(Records supplied Opens)
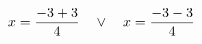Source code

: \documentclass[preview]{standalone}
\begin{document}
\begin{align*}
\special{dvisvgm:raw <g id='unique000'>}x=\frac{-3 + 3}{4} \quad \lor \quad x=\frac{-3 - 3}{4}\special{dvisvgm:raw </g>}
\end{align*}
\end{document}
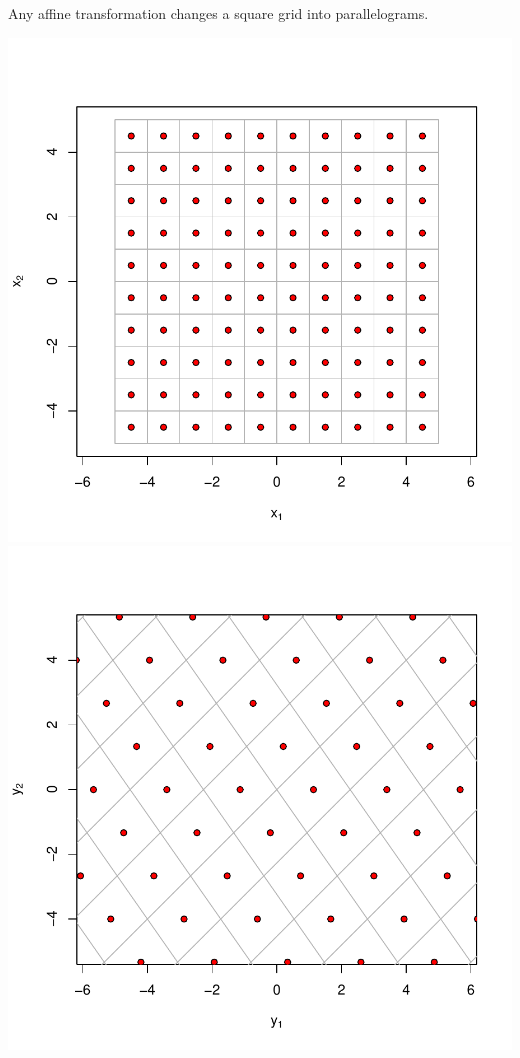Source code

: \documentclass[landscape,footrule]{foils}
\renewcommand{\vec}[1]{\boldsymbol{#1}}
\begin{document}
Any affine transformation changes a square grid into parallelograms. \vspace*{-1cm}
\begin{center}
\includegraphics[scale=0.55]{original-grid.pdf}
\raisebox{4.0cm}{$\quad\xrightarrow{\vec{y}=A\vec{x}+\vec{\mu}}\quad$}
\includegraphics[scale=0.55]{transformed-grid.pdf}
\end{center}\vspace*{-1cm}
\end{document}
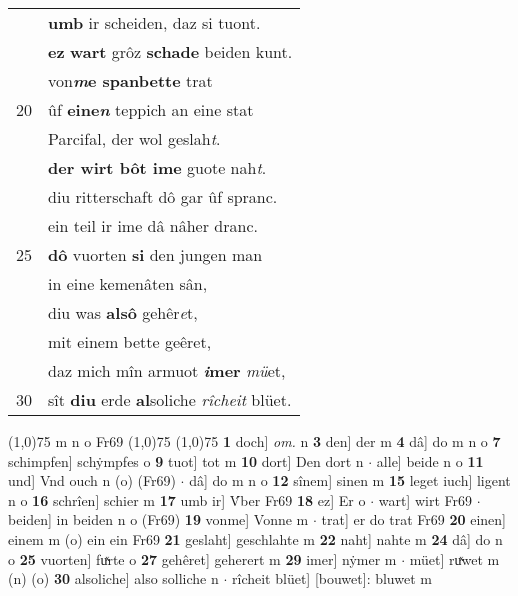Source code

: \documentclass[8pt,a4paper,notitlepage]{article}
\begin{document}
\begin{table}[ht]
\begin{minipage}[t]{0.5\linewidth}
\begin{tabular}{rl}
 & \textbf{umb} ir scheiden, daz si tuont.\\ 
 & \textbf{ez} \textbf{wart} grôz \textbf{schade} beiden kunt.\\ 
 & von\textbf{\textit{m}e spanbette} trat\\ 
20 & ûf \textbf{eine\textit{n}} teppich an eine stat\\ 
 & Parcifal, der wol geslah\textit{t}.\\ 
 & \textbf{der wirt bôt ime} guote nah\textit{t}.\\ 
 & diu ritterschaft dô gar ûf spranc.\\ 
 & ein teil ir ime dâ nâher dranc.\\ 
25 & \textbf{dô} vuorten \textbf{si} den jungen man\\ 
 & in eine kemenâten sân,\\ 
 & diu was \textbf{alsô} gehêr\textit{e}t,\\ 
 & mit einem bette geêret,\\ 
 & daz mich mîn armuot \textbf{\textit{i}mer} \textit{mü}et,\\ 
30 & sît \textbf{diu} erde \textbf{al}soliche \textit{rîcheit} blüet.\\ 
\end{tabular}
\scriptsize
\line(1,0){75} \newline
m n o Fr69 \newline
\line(1,0){75} \newline
\newline
\line(1,0){75} \newline
\textbf{1} doch] \textit{om.} n \textbf{3} den] der m \textbf{4} dâ] do m n o \textbf{7} schimpfen] schẏmpfes o \textbf{9} tuot] tot m \textbf{10} dort] Den dort n  $\cdot$ alle] beide n o \textbf{11} und] Vnd ouch n (o) (Fr69)  $\cdot$ dâ] do m n o \textbf{12} sînem] sinen m \textbf{15} leget iuch] ligent n o \textbf{16} schrîen] schier m \textbf{17} umb ir] V́ber Fr69 \textbf{18} ez] Er o  $\cdot$ wart] wirt Fr69  $\cdot$ beiden] in beiden n o (Fr69) \textbf{19} vonme] Vonne m  $\cdot$ trat] er do trat Fr69 \textbf{20} einen] einem m (o) ein ein Fr69 \textbf{21} geslaht] geschlahte m \textbf{22} naht] nahte m \textbf{24} dâ] do n o \textbf{25} vuorten] fuͯrte o \textbf{27} gehêret] geherert m \textbf{29} imer] nẏmer m  $\cdot$ müet] ruͯwet m (n) (o) \textbf{30} alsoliche] also solliche n  $\cdot$ rîcheit blüet] [bouwet]: bluwet m \newline
\end{minipage}
\end{table}
\end{document}
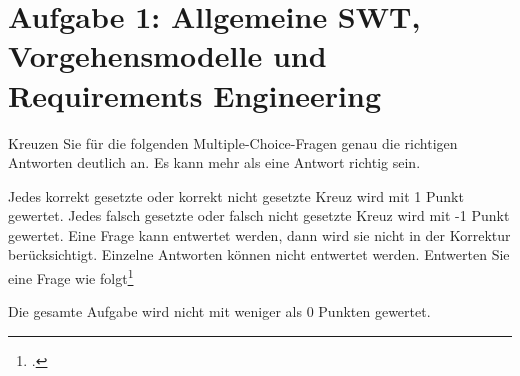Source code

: \documentclass{bschlangaul-aufgabe}
\begin{document}

\section{Aufgabe 1: Allgemeine SWT, Vorgehensmodelle und Requirements
Engineering
}

Kreuzen Sie für die folgenden Multiple-Choice-Fragen genau die richtigen
Antworten deutlich an. Es kann mehr als eine Antwort richtig sein.

Jedes korrekt gesetzte oder korrekt nicht gesetzte Kreuz wird mit 1
Punkt gewertet. Jedes falsch gesetzte oder falsch nicht gesetzte Kreuz
wird mit -1 Punkt gewertet. Eine Frage kann entwertet werden, dann wird
sie nicht in der Korrektur berücksichtigt. Einzelne Antworten können
nicht entwertet werden. Entwerten Sie eine Frage wie
folgt\footcite{examen:46116:2014:09}

Die gesamte Aufgabe wird nicht mit weniger als 0 Punkten gewertet.
\end{document}
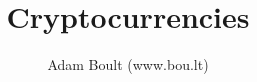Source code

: \documentclass[oneside]{book}
\begin{document}
\author{Adam Boult (www.bou.lt)}
\title{Cryptocurrencies}
\maketitle

\setcounter{tocdepth}{0}
\tableofcontents


\end{document}
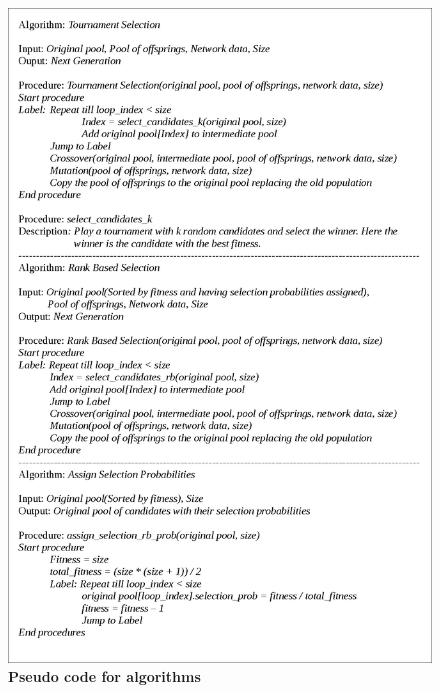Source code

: \documentclass[a4paper, 12pt]{article}
\begin{document}
\begin{figure}[htbp]
\hspace*{0.1in}
\includegraphics[scale=0.65]{./diagram1.eps}
\caption{\textbf{Pseudo code for algorithms}}
\label{fig 2}
\end{figure}
\end{document}
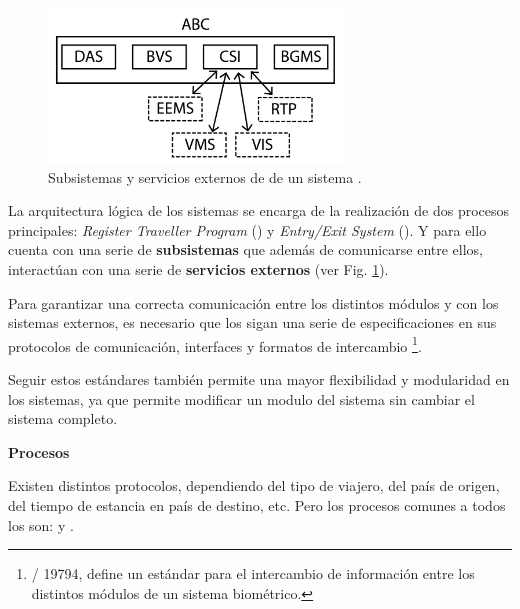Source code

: \begin{figure}
    \centering
    \includegraphics[width=0.7\textwidth]{ch-sistemasABC/images/ch-SistemasABC/SUBSISTEMAS_ABC.png}
    \caption{Subsistemas y servicios externos de de un sistema  \cite{labati2016biometric}.}
    \label{fig:SubsistemasABC}
\end{figure}

La arquitectura lógica de los sistemas se encarga de la realización de dos procesos principales: \textit{Register Traveller Program} (\textbf{}) y \textit{Entry/Exit System} (\textbf{}). Y para ello cuenta con una serie de \textbf{subsistemas} que además de comunicarse entre ellos, interactúan con una serie de \textbf{servicios externos} (ver Fig. \ref{fig:SubsistemasABC}).

Para garantizar una correcta comunicación entre los distintos módulos y con los sistemas externos, es necesario que los  sigan una serie de especificaciones en sus protocolos de comunicación, interfaces y formatos de intercambio \footnote{/ 19794, define un estándar para el intercambio de información entre los distintos módulos de un sistema biométrico.}.
    
Seguir estos estándares también permite una mayor flexibilidad y modularidad en los sistemas, ya que permite modificar un modulo del sistema sin cambiar el sistema completo.

\medskip
\textbf{Procesos}

Existen distintos protocolos, dependiendo del tipo de viajero, del país de origen, del tiempo de estancia en país de destino, etc. Pero los procesos comunes a todos los  son:  y . 

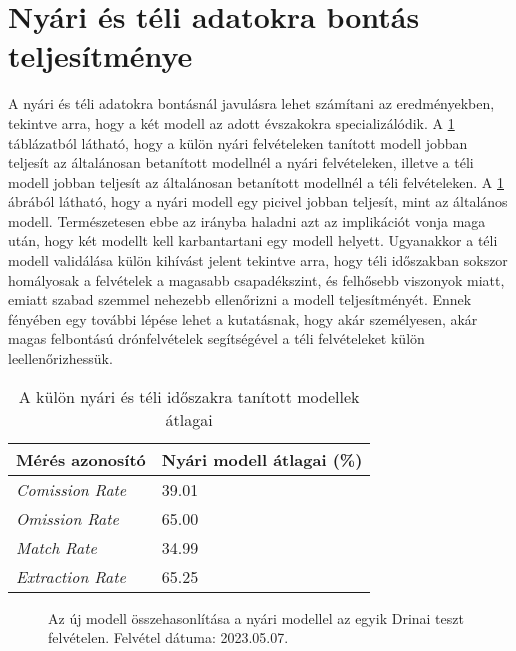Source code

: \section{Nyári és téli adatokra bontás teljesítménye}
\label{ch:summer-winter-models}

A nyári és téli adatokra bontásnál javulásra lehet számítani az eredményekben, tekintve arra, hogy a két modell az adott évszakokra specializálódik. A \ref{tab:summer-winter-split} táblázatból  látható, hogy a külön nyári felvételeken tanított modell jobban teljesít az általánosan betanított modellnél a nyári felvételeken, illetve a téli modell jobban teljesít az általánosan betanított modellnél a téli felvételeken. A \ref{fig:summer-vs-new} ábrából látható, hogy a nyári modell egy picivel jobban teljesít, mint az általános modell. Természetesen ebbe az irányba haladni azt az implikációt vonja maga után, hogy két modellt kell karbantartani egy modell helyett. Ugyanakkor a téli modell validálása külön kihívást jelent tekintve arra, hogy téli időszakban sokszor homályosak a felvételek a magasabb csapadékszint, és felhősebb viszonyok miatt, emiatt szabad szemmel nehezebb ellenőrizni a modell teljesítményét. Ennek fényében egy további lépése lehet a kutatásnak, hogy akár személyesen, akár magas felbontású drónfelvételek segítségével a téli felvételeket külön leellenőrizhessük. 

\begin{table}[H]
	\centering
	\begin{tabular}{ | p{} | p{} | }
		\hline
		\textbf{Mérés azonosító} & \textbf{Nyári modell átlagai (\%)} \\
		\hline \hline
		\emph{Comission Rate} & 39.01 \\
		\hline
		\emph{Omission Rate} & 65.00  \\
		\hline
		\emph{Match Rate} & 34.99  \\
		\hline
        \emph{Extraction Rate} & 65.25 \\
		\hline
	\end{tabular}
	\caption{A külön nyári és téli időszakra tanított modellek átlagai}
	\label{tab:summer-winter-split}
\end{table}

\begin{figure}[H]
	\centering
	\hspace{5pt}
	\hspace{5pt}
	\caption{Az új modell összehasonlítása a nyári modellel az egyik Drinai teszt felvételen. Felvétel dátuma: 2023.05.07.}
	\label{fig:summer-vs-new}
\end{figure}

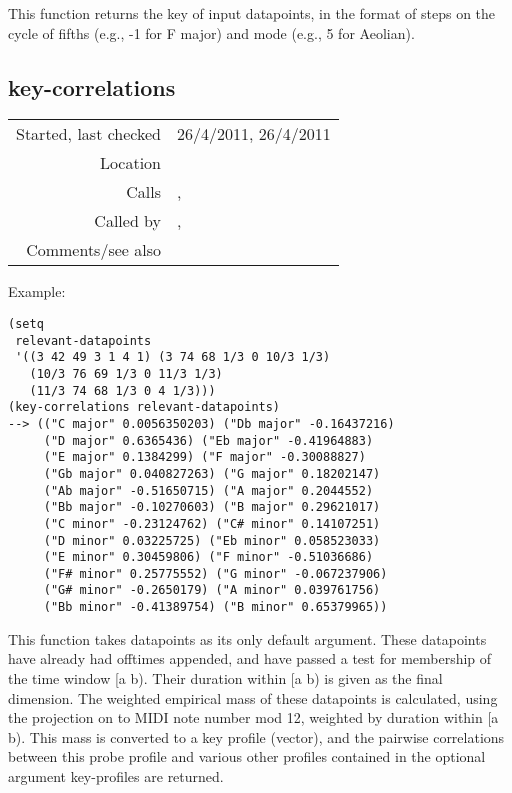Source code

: \noindent This function returns the key of input
datapoints, in the format of steps on the cycle of
fifths (e.g., -1 for F major) and mode (e.g., 5 for
Aeolian).


\subsection*{key-correlations}\label{fun:key-correlations}

\vspace{0.3cm}
\begin{tabular}{r|p{8cm}}
Started, last checked & 26/4/2011, 26/4/2011 \\
Location & \nameref{sec:keyscape} \\
Calls & \nameref{fun:weighted-empirical-mass},\newline \nameref{fun:weighted-mass2key-profile} \\
Called by & \nameref{fun:dataset2pcs-norm-tonic},\newline \nameref{fun:normalised-key-correlations} \\
Comments/see also & 
\end{tabular}

\vspace{0.5cm}
\noindent Example:
\begin{verbatim}
(setq
 relevant-datapoints
 '((3 42 49 3 1 4 1) (3 74 68 1/3 0 10/3 1/3)
   (10/3 76 69 1/3 0 11/3 1/3)
   (11/3 74 68 1/3 0 4 1/3)))
(key-correlations relevant-datapoints)
--> (("C major" 0.0056350203) ("Db major" -0.16437216)
     ("D major" 0.6365436) ("Eb major" -0.41964883)
     ("E major" 0.1384299) ("F major" -0.30088827)
     ("Gb major" 0.040827263) ("G major" 0.18202147)
     ("Ab major" -0.51650715) ("A major" 0.2044552)
     ("Bb major" -0.10270603) ("B major" 0.29621017)
     ("C minor" -0.23124762) ("C# minor" 0.14107251)
     ("D minor" 0.03225725) ("Eb minor" 0.058523033)
     ("E minor" 0.30459806) ("F minor" -0.51036686)
     ("F# minor" 0.25775552) ("G minor" -0.067237906)
     ("G# minor" -0.2650179) ("A minor" 0.039761756)
     ("Bb minor" -0.41389754) ("B minor" 0.65379965))
\end{verbatim}

\noindent This function takes datapoints as its only
default argument. These datapoints have already had
offtimes appended, and have passed a test for
membership of the time window [a b). Their duration
within [a b) is given as the final dimension. The
weighted empirical mass of these datapoints is
calculated, using the projection on to MIDI note
number mod 12, weighted by duration within [a b). This
mass is converted to a key profile (vector), and the
pairwise correlations between this probe profile and
various other profiles contained in the optional
argument key-profiles are returned.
(Records supplied Closes)
### Required work
Select every line of the records holding the string "duration".

### Worked solution
membership of the time window [a b). Their duration
number mod 12, weighted by duration within [a b). This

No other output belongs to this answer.